Lan nodded, again as if this were entirely normal. “This hold is famed for its orchards and its tobacco,” he explained. “Craft from both coasts come to Mhorvyn, and traders by land. All bring news, but seldom from farther north than the Treppanek.”
It was more than I had hoped for. Rwyan was resident on the second Sentinel, about which I could do nothing, but if Urt was still in Karysvar … Perhaps someday I might go there and find this merchant. I smiled at the thought.
“You’d find them again?” Lan asked.
“Could I.” I ducked my head and sighed. “But I doubt I shall. At least, not Rwyan. I think she must be forever lost to me. But perhaps someday I might meet Urt again. I should like that.”
“If he’s still there.”
Lan’s voice was soft, the sentence less statement than unguarded thought. I looked up, catching his eye-and saw the mask descend even as I said, “Where should he go?”
The feline Changed shrugged, not replying.
I said, “Across the Slammerkin, Lan? To join the wild Changed?”
Again, he shrugged. “Some do.”
There was hesitation in his voice. I thought he regretted that slip. I suspected he knew more than he revealed. I thought he had revealed so much, what he hid must surely be of great import. I thought we both, for all we exposed ourselves, held back secrets still. I knew mine: I wondered what Lan’s were. I said, “I know nothing of the wild Changed; nothing of Ur-Dharbek. It seems none do, save perhaps the sorcerers. And they’re closemouthed on that subject.”

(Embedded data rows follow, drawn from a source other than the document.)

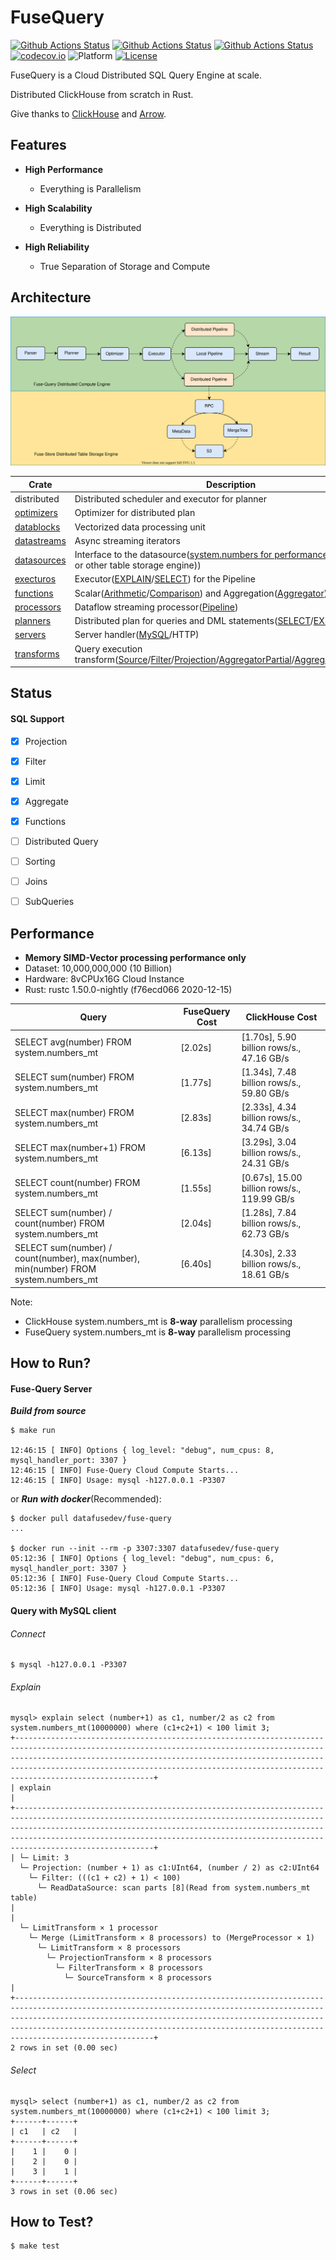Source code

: # FuseQuery
[![Github Actions Status](https://github.com/datafusedev/fuse-query/workflows/FuseQuery%20Lint/badge.svg)](https://github.com/datafusedev/fuse-query/actions?query=workflow%3A%22FuseQuery+Lint%22)
[![Github Actions Status](https://github.com/datafusedev/fuse-query/workflows/FuseQuery%20Test/badge.svg)](https://github.com/datafusedev/fuse-query/actions?query=workflow%3A%22FuseQuery+Test%22)
[![Github Actions Status](https://github.com/datafusedev/fuse-query/workflows/FuseQuery%20Docker%20build/badge.svg)](https://github.com/datafusedev/fuse-query/actions?query=workflow%3A%22FuseQuery+Docker+build%22)
[![codecov.io](https://codecov.io/gh/datafusedev/fuse-query/graphs/badge.svg)](https://codecov.io/gh/datafusedev/fuse-query/branch/master)
![Platform](https://img.shields.io/badge/Platform-Linux,%20ARM,%20OS%20X,%20Windows-green.svg?style=flat)
[![License](https://img.shields.io/badge/License-AGPL%203.0-blue.svg)](https://opensource.org/licenses/AGPL-3.0)


FuseQuery is a Cloud Distributed SQL Query Engine at scale.

Distributed ClickHouse from scratch in Rust.

Give thanks to [ClickHouse](https://github.com/ClickHouse/ClickHouse) and [Arrow](https://github.com/apache/arrow).

## Features

* **High Performance** 
  - Everything is Parallelism
  
* **High Scalability**
  - Everything is Distributed
  
* **High Reliability**
  - True Separation of Storage and Compute

## Architecture

![DataFuse Architecture](./docs/images/datafuse.svg)

| Crate     | Description |  Status |
|-----------|-------------|-------------|
| distributed | Distributed scheduler and executor for planner | WIP |
| [optimizers](src/optimizers) | Optimizer for distributed plan | WIP |
| [datablocks](src/datablocks) | Vectorized data processing unit | WIP |
| [datastreams](src/datastreams) | Async streaming iterators | WIP |
| [datasources](src/datasources) | Interface to the datasource([system.numbers for performance](src/datasources/system)/Remote(S3 or other table storage engine)) | WIP |
| [execturos](src/executors) | Executor([EXPLAIN](src/executors/executor_explain.rs)/[SELECT](src/executors/executor_select.rs)) for the Pipeline | WIP |
| [functions](src/functions) | Scalar([Arithmetic](src/functions/function_arithmetic.rs)/[Comparison](src/functions/function_comparison.rs)) and Aggregation([Aggregator](src/functions/function_aggregator.rs)) functions | WIP |
| [processors](src/processors) | Dataflow streaming processor([Pipeline](src/processors/pipeline.rs)) | WIP |
| [planners](src/planners) | Distributed plan for queries and DML statements([SELECT](src/planners/plan_select.rs)/[EXPLAIN](src/planners/plan_explain.rs)) | WIP |
| [servers](src/servers) | Server handler([MySQL](src/servers/mysql)/HTTP) | MySQL |
| [transforms](src/transforms) | Query execution transform([Source](src/transforms/transform_source.rs)/[Filter](src/transforms/transform_filter.rs)/[Projection](src/transforms/transform_projection.rs)/[AggregatorPartial](src/transforms/transform_aggregate_partial.rs)/[AggregatorFinal](src/transforms/transform_aggregate_final.rs)/[Limit](src/transforms/transform_limit.rs)) | WIP |

## Status
#### SQL Support

- [x] Projection
- [x] Filter
- [x] Limit
- [x] Aggregate
- [x] Functions
- [ ] Distributed Query
- [ ] Sorting
- [ ] Joins
- [ ] SubQueries


## Performance

* **Memory SIMD-Vector processing performance only**
* Dataset: 10,000,000,000 (10 Billion)
* Hardware: 8vCPUx16G Cloud Instance
* Rust: rustc 1.50.0-nightly (f76ecd066 2020-12-15)

|Query |FuseQuery Cost| ClickHouse Cost|
|-------------------------------|---------------| ----|
|SELECT avg(number) FROM system.numbers_mt | [2.02s] | [1.70s], 5.90 billion rows/s., 47.16 GB/s|
|SELECT sum(number) FROM system.numbers_mt | [1.77s] | [1.34s], 7.48 billion rows/s., 59.80 GB/s|
|SELECT max(number) FROM system.numbers_mt | [2.83s] | [2.33s], 4.34 billion rows/s., 34.74 GB/s|
|SELECT max(number+1) FROM system.numbers_mt | [6.13s] | [3.29s], 3.04 billion rows/s., 24.31 GB/s|
|SELECT count(number) FROM system.numbers_mt | [1.55s] | [0.67s], 15.00 billion rows/s., 119.99 GB/s|
|SELECT sum(number) / count(number) FROM system.numbers_mt | [2.04s] | [1.28s], 7.84 billion rows/s., 62.73 GB/s|
|SELECT sum(number) / count(number), max(number), min(number) FROM system.numbers_mt | [6.40s] | [4.30s], 2.33 billion rows/s., 18.61 GB/s|

Note:
* ClickHouse system.numbers_mt is <b>8-way</b> parallelism processing
* FuseQuery system.numbers_mt is <b>8-way</b> parallelism processing

## How to Run?

#### Fuse-Query Server

***Build from source***
```shell
$ make run

12:46:15 [ INFO] Options { log_level: "debug", num_cpus: 8, mysql_handler_port: 3307 }
12:46:15 [ INFO] Fuse-Query Cloud Compute Starts...
12:46:15 [ INFO] Usage: mysql -h127.0.0.1 -P3307
```

or ***Run with docker***(Recommended):

```shell
$ docker pull datafusedev/fuse-query
...

$ docker run --init --rm -p 3307:3307 datafusedev/fuse-query
05:12:36 [ INFO] Options { log_level: "debug", num_cpus: 6, mysql_handler_port: 3307 }
05:12:36 [ INFO] Fuse-Query Cloud Compute Starts...
05:12:36 [ INFO] Usage: mysql -h127.0.0.1 -P3307
```

#### Query with MySQL client

###### Connect

```shell
$ mysql -h127.0.0.1 -P3307
```

###### Explain

```shell
mysql> explain select (number+1) as c1, number/2 as c2 from system.numbers_mt(10000000) where (c1+c2+1) < 100 limit 3;
+-----------------------------------------------------------------------------------------------------------------------------------------------------------------------------------------------------------------------------------------------------------------------------------------------------------------------+
| explain                                                                                                                                                                                                                                                                                                               |
+-----------------------------------------------------------------------------------------------------------------------------------------------------------------------------------------------------------------------------------------------------------------------------------------------------------------------+
| └─ Limit: 3
  └─ Projection: (number + 1) as c1:UInt64, (number / 2) as c2:UInt64
    └─ Filter: (((c1 + c2) + 1) < 100)
      └─ ReadDataSource: scan parts [8](Read from system.numbers_mt table)                                                                                                                   |
| 
  └─ LimitTransform × 1 processor
    └─ Merge (LimitTransform × 8 processors) to (MergeProcessor × 1)
      └─ LimitTransform × 8 processors
        └─ ProjectionTransform × 8 processors
          └─ FilterTransform × 8 processors
            └─ SourceTransform × 8 processors                                |
+-----------------------------------------------------------------------------------------------------------------------------------------------------------------------------------------------------------------------------------------------------------------------------------------------------------------------+
2 rows in set (0.00 sec)
```

###### Select

```shell
mysql> select (number+1) as c1, number/2 as c2 from system.numbers_mt(10000000) where (c1+c2+1) < 100 limit 3;
+------+------+
| c1   | c2   |
+------+------+
|    1 |    0 |
|    2 |    0 |
|    3 |    1 |
+------+------+
3 rows in set (0.06 sec)
```

## How to Test?

```shell
$ make test
```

“Nor I,” he said. “Save Truemen gave Ur-Dharbek to the Changed that the dragons leave them be. Our lot, it seems.”
I said, “I’d go there. I’d know what’s there.”
The mask remained a veil over his true feelings, but I thought I discerned amazement as he looked at me. “Think you a Trueman should find a welcome there?” he asked. “Be there any to welcome him.”
“Have the dragons eaten them, then?” I returned.
He laughed aloud at that. “Dragons, Daviot? Surely the dragons are all dead; the stuff of your stories now, and no more.”
“Be that so,” I said, “then perhaps the wild Changed prosper.”
“Perhaps.” He seemed to me to hold his expression bland. “I’d not know.”
I had taken too many steps along this path to turn back: I pressed on. “Are the dragons gone, what reason for the Border Cities?” I asked, deliberately making my tone one of idle curiosity.
“What reason for any city?” Lan echoed an answer I had got before. “They trade along the Slammerkin just as they do along the Treppanek. They exist for that and no more reason, likely.”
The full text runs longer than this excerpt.